___ Given data

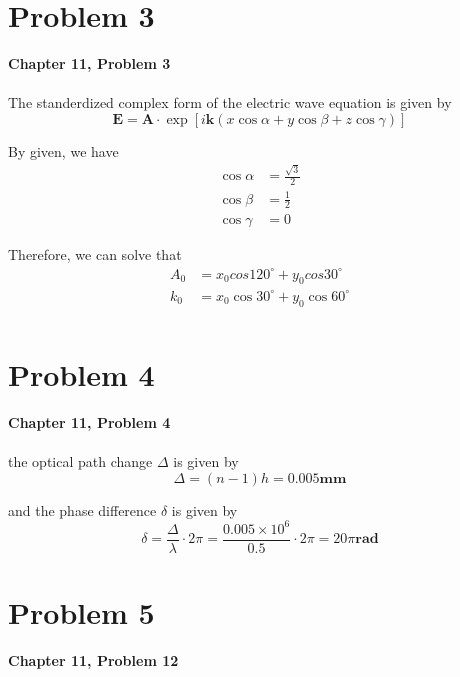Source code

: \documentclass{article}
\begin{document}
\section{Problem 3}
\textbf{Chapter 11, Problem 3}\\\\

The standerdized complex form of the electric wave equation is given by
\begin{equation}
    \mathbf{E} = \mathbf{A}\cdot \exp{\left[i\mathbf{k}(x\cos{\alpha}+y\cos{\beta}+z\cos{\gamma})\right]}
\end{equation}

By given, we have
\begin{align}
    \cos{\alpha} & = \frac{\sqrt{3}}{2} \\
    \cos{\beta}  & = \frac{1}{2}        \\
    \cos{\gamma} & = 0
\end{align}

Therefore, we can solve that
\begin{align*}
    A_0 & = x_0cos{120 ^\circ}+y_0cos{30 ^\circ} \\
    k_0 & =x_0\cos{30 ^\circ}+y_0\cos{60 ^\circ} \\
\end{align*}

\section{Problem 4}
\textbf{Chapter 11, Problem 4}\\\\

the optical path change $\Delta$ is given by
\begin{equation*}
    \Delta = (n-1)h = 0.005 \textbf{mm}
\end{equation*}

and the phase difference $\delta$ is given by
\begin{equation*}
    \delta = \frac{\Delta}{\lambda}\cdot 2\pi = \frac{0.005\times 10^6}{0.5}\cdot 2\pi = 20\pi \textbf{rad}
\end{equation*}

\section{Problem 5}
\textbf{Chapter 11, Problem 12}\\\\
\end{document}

______
___ Given data

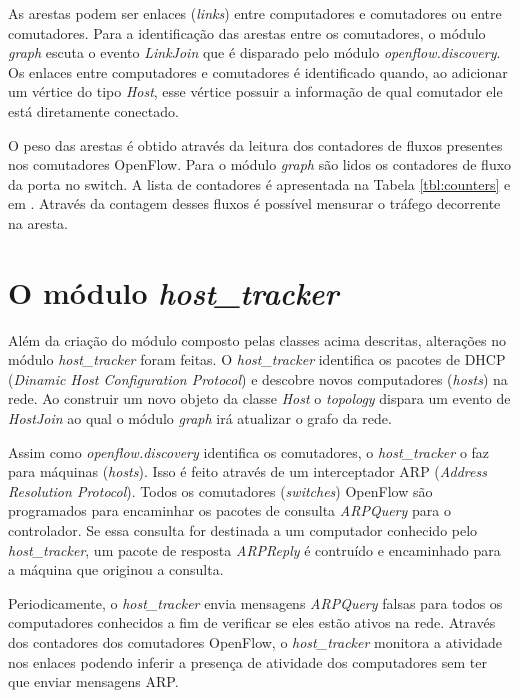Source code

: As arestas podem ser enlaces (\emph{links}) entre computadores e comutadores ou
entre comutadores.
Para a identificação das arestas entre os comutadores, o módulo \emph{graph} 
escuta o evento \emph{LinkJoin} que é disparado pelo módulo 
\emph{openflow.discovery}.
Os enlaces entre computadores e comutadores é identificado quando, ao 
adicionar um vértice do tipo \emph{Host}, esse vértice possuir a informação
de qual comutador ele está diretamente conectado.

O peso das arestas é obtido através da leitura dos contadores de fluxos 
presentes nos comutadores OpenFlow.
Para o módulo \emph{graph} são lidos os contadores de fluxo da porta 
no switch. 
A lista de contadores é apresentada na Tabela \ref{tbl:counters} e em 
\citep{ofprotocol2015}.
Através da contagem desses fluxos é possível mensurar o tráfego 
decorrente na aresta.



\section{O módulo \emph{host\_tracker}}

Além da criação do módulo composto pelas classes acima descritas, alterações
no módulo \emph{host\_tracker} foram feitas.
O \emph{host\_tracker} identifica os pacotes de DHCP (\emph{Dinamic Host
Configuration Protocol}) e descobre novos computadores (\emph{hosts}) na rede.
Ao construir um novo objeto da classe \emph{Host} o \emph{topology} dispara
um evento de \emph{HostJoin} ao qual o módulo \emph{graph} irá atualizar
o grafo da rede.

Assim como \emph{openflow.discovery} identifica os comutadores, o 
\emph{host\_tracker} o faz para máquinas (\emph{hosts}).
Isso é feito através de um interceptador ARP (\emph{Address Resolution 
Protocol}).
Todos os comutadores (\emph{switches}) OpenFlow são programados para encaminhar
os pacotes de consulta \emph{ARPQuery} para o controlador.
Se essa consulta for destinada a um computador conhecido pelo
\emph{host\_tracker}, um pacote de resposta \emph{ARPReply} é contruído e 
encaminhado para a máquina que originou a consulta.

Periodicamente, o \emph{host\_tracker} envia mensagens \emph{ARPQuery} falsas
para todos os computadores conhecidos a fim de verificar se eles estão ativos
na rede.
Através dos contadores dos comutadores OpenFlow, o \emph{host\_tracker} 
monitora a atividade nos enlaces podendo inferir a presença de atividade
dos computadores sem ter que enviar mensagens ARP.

______
___ Given data

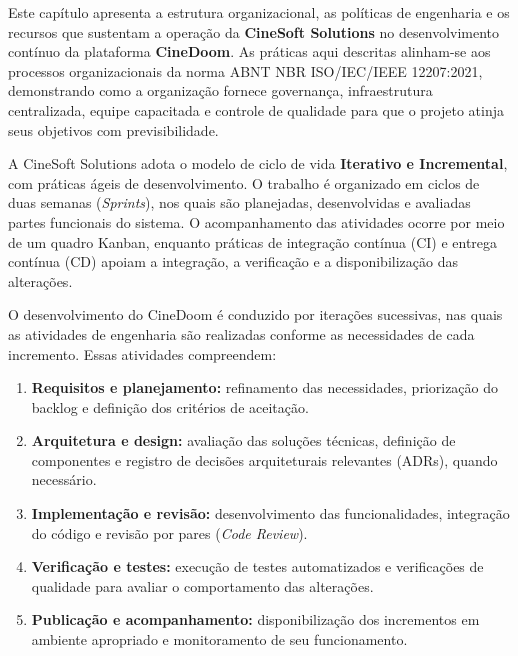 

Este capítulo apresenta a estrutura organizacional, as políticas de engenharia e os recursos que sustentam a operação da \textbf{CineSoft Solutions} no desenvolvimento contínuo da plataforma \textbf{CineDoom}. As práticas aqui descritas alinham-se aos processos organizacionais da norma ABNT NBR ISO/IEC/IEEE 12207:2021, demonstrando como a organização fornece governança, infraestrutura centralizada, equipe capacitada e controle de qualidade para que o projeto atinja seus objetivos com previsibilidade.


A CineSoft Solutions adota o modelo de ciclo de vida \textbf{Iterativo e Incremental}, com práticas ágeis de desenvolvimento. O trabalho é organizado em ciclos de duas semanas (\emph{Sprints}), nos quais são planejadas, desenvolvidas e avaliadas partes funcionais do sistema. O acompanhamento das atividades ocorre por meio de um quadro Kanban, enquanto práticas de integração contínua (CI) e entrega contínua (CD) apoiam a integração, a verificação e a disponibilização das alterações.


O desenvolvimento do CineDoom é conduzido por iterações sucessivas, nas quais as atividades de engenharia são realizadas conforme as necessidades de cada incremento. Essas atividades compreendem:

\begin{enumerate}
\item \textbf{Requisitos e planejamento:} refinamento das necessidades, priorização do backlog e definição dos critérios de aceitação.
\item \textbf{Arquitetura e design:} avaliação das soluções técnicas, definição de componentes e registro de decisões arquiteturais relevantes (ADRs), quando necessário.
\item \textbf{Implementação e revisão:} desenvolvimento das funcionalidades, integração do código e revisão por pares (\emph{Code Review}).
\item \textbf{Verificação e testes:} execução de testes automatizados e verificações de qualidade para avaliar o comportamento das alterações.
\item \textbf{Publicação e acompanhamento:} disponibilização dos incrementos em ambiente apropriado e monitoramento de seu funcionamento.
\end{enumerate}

______

**Work required**
Only a number is asked for here: the count of lines in the records that hold "alpha".

**Response to the task**
2